The city Department of Planning and Permitting sought community input in 2016 that helped produce conceptual designs unveiled in 2017, but has spent the past two years adjusting the plan to accommodate a higher amount of potential sea-level rise.
“Basically, doing the right thing (accommodating 3.2 feet of sea level rise) took a little time,” said Harrison Rue, the city’s community building and transit-oriented development administrator.
On Saturday, the DPP published a draft environmental impact statement for the project that includes a challenging permitting process that could take two years to obtain approvals for dredging and disposing of sediment tested for hazards.
Construction is anticipated in phases with completion by early 2026.
The DPP views the project as especially timely because a nearby planned city rail station next to the canal has prompted interest from developers to add thousands of new homes in the largely industrial area within Honolulu’s urban core.

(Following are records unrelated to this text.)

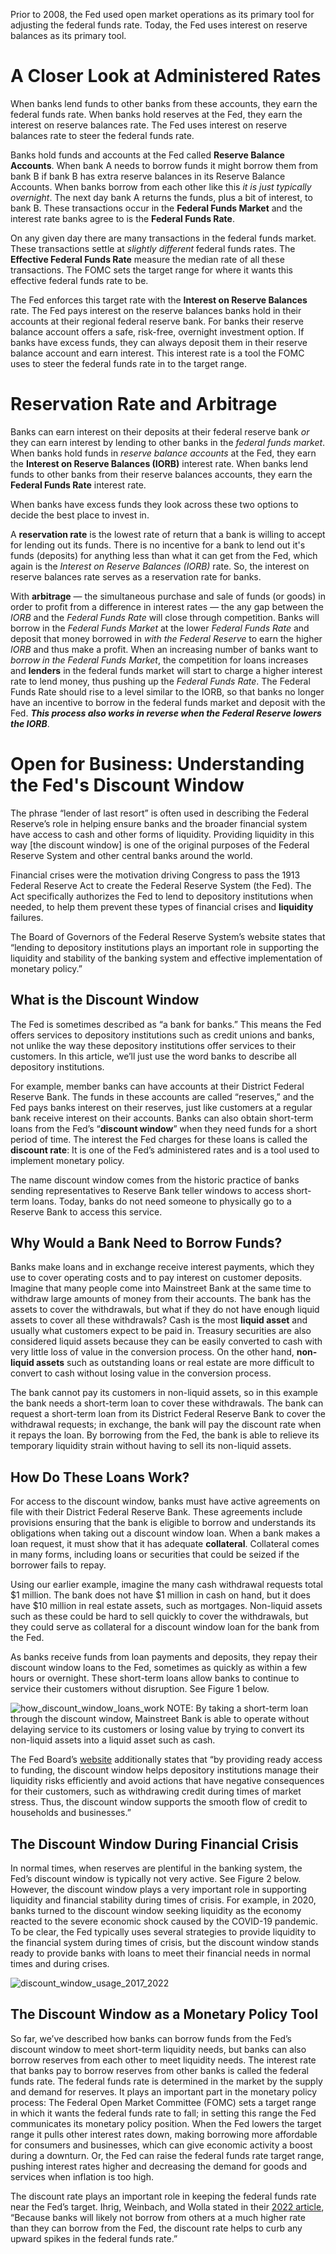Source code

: Prior to 2008, the Fed used open market operations as its primary tool for adjusting the federal funds rate. Today, the Fed uses interest on reserve balances as its primary tool. 

# A Closer Look at Administered Rates
When banks lend funds to other banks from these accounts, they earn the federal funds rate. When banks hold reserves at the Fed, they earn the interest on reserve balances rate. The Fed uses interest on reserve balances rate to steer the federal funds rate.

Banks hold funds and accounts at the Fed called **Reserve Balance Accounts**. When bank A needs to borrow funds it might borrow them from bank B if bank B has extra reserve balances in its Reserve Balance Accounts. When banks borrow from each other like this *it is just typically overnight*. The next day bank A returns the funds, plus a bit of interest, to bank B. These transactions occur in the **Federal Funds Market** and the interest rate banks agree to is the **Federal Funds Rate**.

On any given day there are many transactions in the federal funds market. These transactions settle at _slightly different_ federal funds rates. The **Effective Federal Funds Rate** measure the median rate of all these transactions. The FOMC sets the target range for where it wants this effective federal funds rate to be.

The Fed enforces this target rate with the **Interest on Reserve Balances** rate. The Fed pays interest on the reserve balances banks hold in their accounts at their regional federal reserve bank. For banks their reserve balance account offers a safe, risk-free, overnight investment option. If banks have excess funds, they can always deposit them in their reserve balance account and earn interest. This interest rate is a tool the FOMC uses to steer the federal funds rate in to the target range.

# Reservation Rate and Arbitrage
Banks can earn interest on their deposits at their federal reserve bank *or* they can earn interest by lending to other banks in the *federal funds market*. When banks hold funds in *reserve balance accounts* at the Fed, they earn the **Interest on Reserve Balances (IORB)** interest rate. When banks lend funds to other banks from their reserve balances accounts, they earn the **Federal Funds Rate** interest rate.

When banks have excess funds they look across these two options to decide the best place to invest in.

A **reservation rate** is the lowest rate of return that a bank is willing to accept for lending out its funds. There is no incentive for a bank to lend out it's funds (deposits) for anything less than what it can get from the Fed, which again is the *Interest on Reserve Balances (IORB)* rate. So, the interest on reserve balances rate serves as a reservation rate for banks.

With **arbitrage** — the simultaneous purchase and sale of funds (or goods) in order to profit from a difference in interest rates — the any gap between the *IORB* and the *Federal Funds Rate* will close through competition. Banks will borrow in the *Federal Funds Market* at the lower *Federal Funds Rate* and deposit that money borrowed in *with the Federal Reserve* to earn the higher *IORB* and thus make a profit. When an increasing number of banks want to *borrow in the Federal Funds Market*, the competition for loans increases and **lenders** in the federal funds market will start to charge a higher interest rate to lend money, thus pushing up the *Federal Funds Rate*. The Federal Funds Rate should rise to a level similar to the IORB, so that banks no longer have an incentive to borrow in the federal funds market and deposit with the Fed. ***This process also works in reverse when the Federal Reserve lowers the IORB***.

# Open for Business: Understanding the Fed's Discount Window
The phrase “lender of last resort” is often used in describing the Federal Reserve’s role in helping ensure banks and the broader financial system have access to cash and other forms of liquidity. Providing liquidity in this way [the discount window] is one of the original purposes of the Federal Reserve System and other central banks around the world.

Financial crises were the motivation driving Congress to pass the 1913 Federal Reserve Act to create the Federal Reserve System (the Fed). The Act specifically authorizes the Fed to lend to depository institutions when needed, to help them prevent these types of financial crises and **liquidity** failures.

The Board of Governors of the Federal Reserve System’s website states that “lending to depository institutions plays an important role in supporting the liquidity and stability of the banking system and effective implementation of monetary policy.”

## What is the Discount Window
The Fed is sometimes described as “a bank for banks.” This means the Fed offers services to depository institutions such as credit unions and banks, not unlike the way these depository institutions offer services to their customers. In this article, we’ll just use the word banks to describe all depository institutions.

For example, member banks can have accounts at their District Federal Reserve Bank. The funds in these accounts are called “reserves,” and the Fed pays banks interest on their reserves, just like customers at a regular bank receive interest on their accounts. Banks can also obtain short-term loans from the Fed’s “**discount window**” when they need funds for a short period of time. The interest the Fed charges for these loans is called the **discount rate**: It is one of the Fed’s administered rates and is a tool used to implement monetary policy.

The name discount window comes from the historic practice of banks sending representatives to Reserve Bank teller windows to access short-term loans. Today, banks do not need someone to physically go to a Reserve Bank to access this service.

## Why Would a Bank Need to Borrow Funds?
Banks make loans and in exchange receive interest payments, which they use to cover operating costs and to pay interest on customer deposits. Imagine that many people come into Mainstreet Bank at the same time to withdraw large amounts of money from their accounts. The bank has the assets to cover the withdrawals, but what if they do not have enough liquid assets to cover all these withdrawals? Cash is the most **liquid asset** and usually what customers expect to be paid in. Treasury securities are also considered liquid assets because they can be easily converted to cash with very little loss of value in the conversion process. On the other hand, **non-liquid assets** such as outstanding loans or real estate are more difficult to convert to cash without losing value in the conversion process.

The bank cannot pay its customers in non-liquid assets, so in this example the bank needs a short-term loan to cover these withdrawals. The bank can request a short-term loan from its District Federal Reserve Bank to cover the withdrawal requests; in exchange, the bank will pay the discount rate when it repays the loan. By borrowing from the Fed, the bank is able to relieve its temporary liquidity strain without having to sell its non-liquid assets.

## How Do These Loans Work?
For access to the discount window, banks must have active agreements on file with their District Federal Reserve Bank. These agreements include provisions ensuring that the bank is eligible to borrow and understands its obligations when taking out a discount window loan. When a bank makes a loan request, it must show that it has adequate **collateral**. Collateral comes in many forms, including loans or securities that could be seized if the borrower fails to repay.

Using our earlier example, imagine the many cash withdrawal requests total $1 million. The bank does not have $1 million in cash on hand, but it does have $10 million in real estate assets, such as mortgages. Non-liquid assets such as these could be hard to sell quickly to cover the withdrawals, but they could serve as collateral for a discount window loan for the bank from the Fed.

As banks receive funds from loan payments and deposits, they repay their discount window loans to the Fed, sometimes as quickly as within a few hours or overnight. These short-term loans allow banks to continue to service their customers without disruption. See Figure 1 below.

![how_discount_window_loans_work](../../../.imgs/how_discount_window_loans_work.jpg)
NOTE: By taking a short-term loan through the discount window, Mainstreet Bank is able to operate without delaying service to its customers or losing value by trying to convert its non-liquid assets into a liquid asset such as cash.

The Fed Board’s [website](https://www.federalreserve.gov/regreform/discount-window.htm) additionally states that “by providing ready access to funding, the discount window helps depository institutions manage their liquidity risks efficiently and avoid actions that have negative consequences for their customers, such as withdrawing credit during times of market stress. Thus, the discount window supports the smooth flow of credit to households and businesses.”

## The Discount Window During Financial Crisis
In normal times, when reserves are plentiful in the banking system, the Fed’s discount window is typically not very active. See Figure 2 below. However, the discount window plays a very important role in supporting liquidity and financial stability during times of crisis. For example, in 2020, banks turned to the discount window seeking liquidity as the economy reacted to the severe economic shock caused by the COVID-19 pandemic. To be clear, the Fed typically uses several strategies to provide liquidity to the financial system during times of crisis, but the discount window stands ready to provide banks with loans to meet their financial needs in normal times and during crises.

![discount_window_usage_2017_2022](../../../.imgs/discount_window_usage_2017_2022.jpg)

## The Discount Window as a Monetary Policy Tool
So far, we’ve described how banks can borrow funds from the Fed’s discount window to meet short-term liquidity needs, but banks can also borrow reserves from each other to meet liquidity needs. The interest rate that banks pay to borrow reserves from other banks is called the federal funds rate. The federal funds rate is determined in the market by the supply and demand for reserves. It plays an important part in the monetary policy process: The Federal Open Market Committee (FOMC) sets a target range in which it wants the federal funds rate to fall; in setting this range the Fed communicates its monetary policy position. When the Fed lowers the target range it pulls other interest rates down, making borrowing more affordable for consumers and businesses, which can give economic activity a boost during a downturn. Or, the Fed can raise the federal funds rate target range, pushing interest rates higher and decreasing the demand for goods and services when inflation is too high.

The discount rate plays an important role in keeping the federal funds rate near the Fed’s target. Ihrig, Weinbach, and Wolla stated in their [2022 article](https://www.tandfonline.com/doi/full/10.1080/09538259.2022.2040906), “Because banks will likely not borrow from others at a much higher rate than they can borrow from the Fed, the discount rate helps to curb any upward spikes in the federal funds rate.”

Such interest includes a master plan by Kamehameha Schools to produce 4,000 to 5,000 new homes largely in towers on land it owns along Kapalama Canal near the planned city rail station projected to open next to Honolulu Community College in early 2026.
Area residents have desired improvements to the canal for decades, according to the city, and Rue said the impetus with rail should help realize the canal park plan.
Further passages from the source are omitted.